▶ WHAT YOU NEED TO DO
Could you find every line in the entries below that holds the word "再输入冒号" and copy it?

▶ RECORDS TO USE

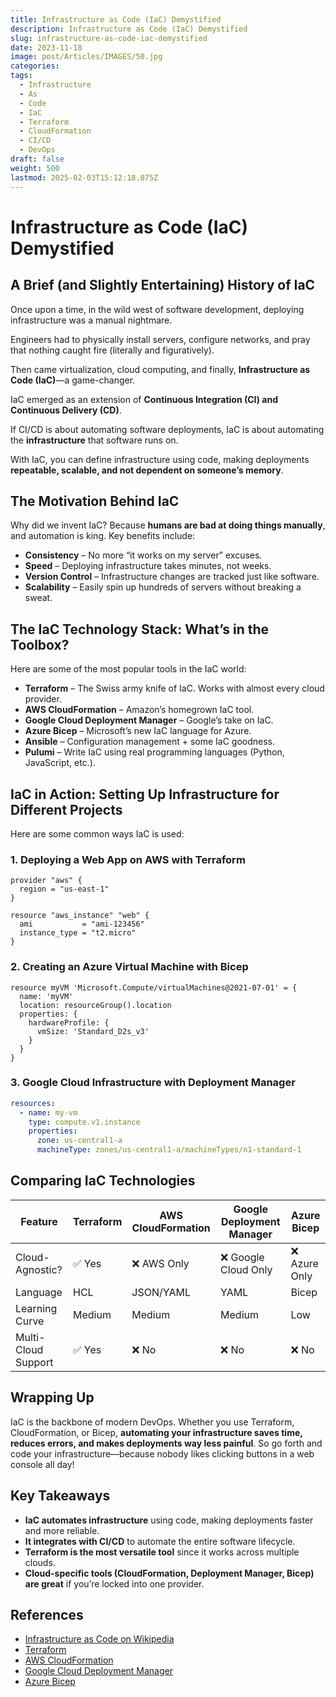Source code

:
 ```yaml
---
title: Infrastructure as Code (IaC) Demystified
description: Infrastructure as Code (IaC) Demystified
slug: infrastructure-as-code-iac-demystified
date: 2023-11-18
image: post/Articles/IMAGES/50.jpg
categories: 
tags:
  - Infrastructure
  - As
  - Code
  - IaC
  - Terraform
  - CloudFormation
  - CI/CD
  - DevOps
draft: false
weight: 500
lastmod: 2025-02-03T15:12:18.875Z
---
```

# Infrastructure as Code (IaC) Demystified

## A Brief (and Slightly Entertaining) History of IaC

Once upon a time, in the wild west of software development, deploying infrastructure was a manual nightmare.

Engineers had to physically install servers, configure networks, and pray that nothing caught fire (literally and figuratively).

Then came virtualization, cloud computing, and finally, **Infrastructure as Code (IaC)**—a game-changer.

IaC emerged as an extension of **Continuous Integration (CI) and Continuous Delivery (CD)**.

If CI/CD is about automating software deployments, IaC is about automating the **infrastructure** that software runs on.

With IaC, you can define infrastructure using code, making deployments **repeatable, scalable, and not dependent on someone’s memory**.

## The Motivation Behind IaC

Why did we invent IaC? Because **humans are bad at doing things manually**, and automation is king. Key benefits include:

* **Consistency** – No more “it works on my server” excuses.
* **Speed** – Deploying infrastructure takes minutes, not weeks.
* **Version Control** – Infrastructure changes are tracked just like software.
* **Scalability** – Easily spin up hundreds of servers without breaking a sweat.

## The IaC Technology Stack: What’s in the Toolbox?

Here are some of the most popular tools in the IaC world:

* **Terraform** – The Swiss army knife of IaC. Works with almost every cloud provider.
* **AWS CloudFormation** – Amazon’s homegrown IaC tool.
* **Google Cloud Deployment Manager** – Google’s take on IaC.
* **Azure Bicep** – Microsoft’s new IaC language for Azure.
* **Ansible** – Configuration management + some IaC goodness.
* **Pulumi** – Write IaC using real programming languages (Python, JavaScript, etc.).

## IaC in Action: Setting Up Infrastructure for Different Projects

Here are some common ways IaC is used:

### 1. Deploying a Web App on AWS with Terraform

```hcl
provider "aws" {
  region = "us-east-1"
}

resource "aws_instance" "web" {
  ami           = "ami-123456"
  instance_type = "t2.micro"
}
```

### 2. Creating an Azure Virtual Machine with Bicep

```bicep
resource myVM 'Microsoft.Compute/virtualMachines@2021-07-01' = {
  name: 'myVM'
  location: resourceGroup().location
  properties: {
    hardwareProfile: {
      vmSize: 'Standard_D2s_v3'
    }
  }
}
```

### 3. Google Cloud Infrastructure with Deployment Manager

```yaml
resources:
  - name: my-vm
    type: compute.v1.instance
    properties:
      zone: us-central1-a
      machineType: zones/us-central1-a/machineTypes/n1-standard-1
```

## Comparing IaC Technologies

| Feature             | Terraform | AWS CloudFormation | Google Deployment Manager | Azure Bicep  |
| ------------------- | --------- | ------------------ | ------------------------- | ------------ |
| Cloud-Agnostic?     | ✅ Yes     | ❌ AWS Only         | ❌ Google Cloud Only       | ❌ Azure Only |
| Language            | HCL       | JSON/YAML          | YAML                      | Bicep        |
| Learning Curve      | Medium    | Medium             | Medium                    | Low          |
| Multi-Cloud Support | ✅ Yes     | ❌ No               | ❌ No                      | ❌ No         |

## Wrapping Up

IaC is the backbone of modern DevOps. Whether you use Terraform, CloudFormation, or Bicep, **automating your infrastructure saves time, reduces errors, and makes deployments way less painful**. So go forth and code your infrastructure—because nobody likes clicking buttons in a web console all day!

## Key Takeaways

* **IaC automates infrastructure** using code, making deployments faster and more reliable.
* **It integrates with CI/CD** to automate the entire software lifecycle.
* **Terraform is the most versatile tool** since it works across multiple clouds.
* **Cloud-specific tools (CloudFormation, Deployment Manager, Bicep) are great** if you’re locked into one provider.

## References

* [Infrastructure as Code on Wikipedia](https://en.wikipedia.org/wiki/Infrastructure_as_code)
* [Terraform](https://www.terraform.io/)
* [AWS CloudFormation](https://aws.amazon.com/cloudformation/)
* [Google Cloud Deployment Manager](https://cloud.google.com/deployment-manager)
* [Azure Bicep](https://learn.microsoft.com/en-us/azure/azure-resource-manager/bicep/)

==

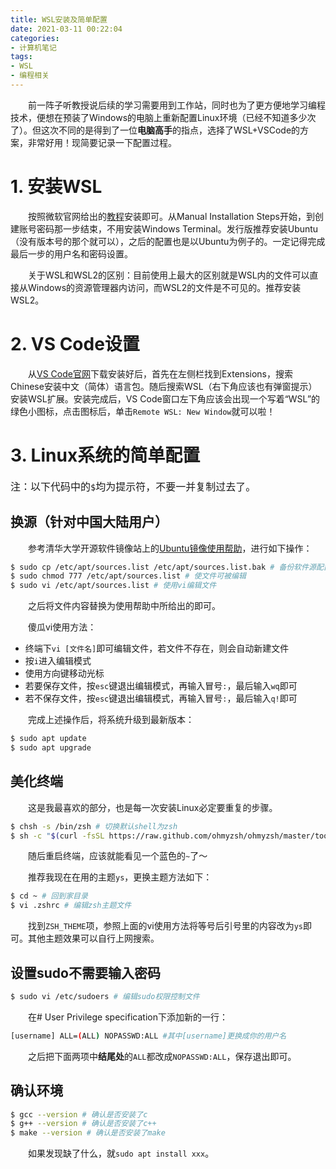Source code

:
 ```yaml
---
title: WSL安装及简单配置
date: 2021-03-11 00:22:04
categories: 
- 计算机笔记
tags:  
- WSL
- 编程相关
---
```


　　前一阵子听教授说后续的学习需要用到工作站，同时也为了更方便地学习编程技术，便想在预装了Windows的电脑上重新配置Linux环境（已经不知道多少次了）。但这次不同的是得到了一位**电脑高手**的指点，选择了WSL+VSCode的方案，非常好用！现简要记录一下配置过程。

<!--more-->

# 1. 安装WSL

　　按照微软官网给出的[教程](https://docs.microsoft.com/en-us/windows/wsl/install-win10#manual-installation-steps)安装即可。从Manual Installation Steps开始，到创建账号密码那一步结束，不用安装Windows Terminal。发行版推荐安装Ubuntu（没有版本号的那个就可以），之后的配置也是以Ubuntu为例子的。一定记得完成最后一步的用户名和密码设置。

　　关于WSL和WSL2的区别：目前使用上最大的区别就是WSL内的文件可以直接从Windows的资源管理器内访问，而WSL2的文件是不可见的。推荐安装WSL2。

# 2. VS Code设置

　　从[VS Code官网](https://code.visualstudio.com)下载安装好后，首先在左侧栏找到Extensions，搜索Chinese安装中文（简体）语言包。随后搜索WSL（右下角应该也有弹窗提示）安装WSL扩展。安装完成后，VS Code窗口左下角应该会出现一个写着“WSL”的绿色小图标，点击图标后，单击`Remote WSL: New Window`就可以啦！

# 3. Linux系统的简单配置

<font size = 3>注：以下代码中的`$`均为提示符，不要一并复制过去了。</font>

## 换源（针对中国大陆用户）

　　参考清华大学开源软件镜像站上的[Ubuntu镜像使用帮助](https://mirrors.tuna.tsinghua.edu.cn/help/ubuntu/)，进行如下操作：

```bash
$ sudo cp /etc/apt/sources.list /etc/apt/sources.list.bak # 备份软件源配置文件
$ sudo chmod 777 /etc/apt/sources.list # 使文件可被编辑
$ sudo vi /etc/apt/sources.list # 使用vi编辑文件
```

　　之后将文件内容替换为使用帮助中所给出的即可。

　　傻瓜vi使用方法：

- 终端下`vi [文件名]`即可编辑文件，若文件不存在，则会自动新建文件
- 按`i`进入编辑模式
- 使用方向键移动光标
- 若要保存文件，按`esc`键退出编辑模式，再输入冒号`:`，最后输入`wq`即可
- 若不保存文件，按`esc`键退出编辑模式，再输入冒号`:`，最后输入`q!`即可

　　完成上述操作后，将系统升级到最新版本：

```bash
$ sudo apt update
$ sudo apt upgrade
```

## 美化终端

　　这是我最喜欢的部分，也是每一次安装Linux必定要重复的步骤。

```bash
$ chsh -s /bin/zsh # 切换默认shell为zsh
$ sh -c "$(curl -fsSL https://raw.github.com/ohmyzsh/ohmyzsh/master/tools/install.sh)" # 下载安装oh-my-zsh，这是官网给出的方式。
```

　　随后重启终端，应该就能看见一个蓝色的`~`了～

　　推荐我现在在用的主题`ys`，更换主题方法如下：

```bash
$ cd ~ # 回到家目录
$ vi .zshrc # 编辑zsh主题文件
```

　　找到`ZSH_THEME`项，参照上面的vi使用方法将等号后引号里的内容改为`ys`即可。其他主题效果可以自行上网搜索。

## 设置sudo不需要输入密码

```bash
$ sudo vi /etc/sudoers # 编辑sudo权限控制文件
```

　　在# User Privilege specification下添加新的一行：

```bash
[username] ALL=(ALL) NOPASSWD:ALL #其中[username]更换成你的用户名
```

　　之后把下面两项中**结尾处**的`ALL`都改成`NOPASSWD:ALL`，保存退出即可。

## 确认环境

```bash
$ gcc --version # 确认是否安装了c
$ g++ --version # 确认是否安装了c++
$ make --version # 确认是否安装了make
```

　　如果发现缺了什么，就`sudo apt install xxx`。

▶ PROBLEM SOLUTION
- 若要保存文件，按`esc`键退出编辑模式，再输入冒号`:`，最后输入`wq`即可
- 若不保存文件，按`esc`键退出编辑模式，再输入冒号`:`，最后输入`q!`即可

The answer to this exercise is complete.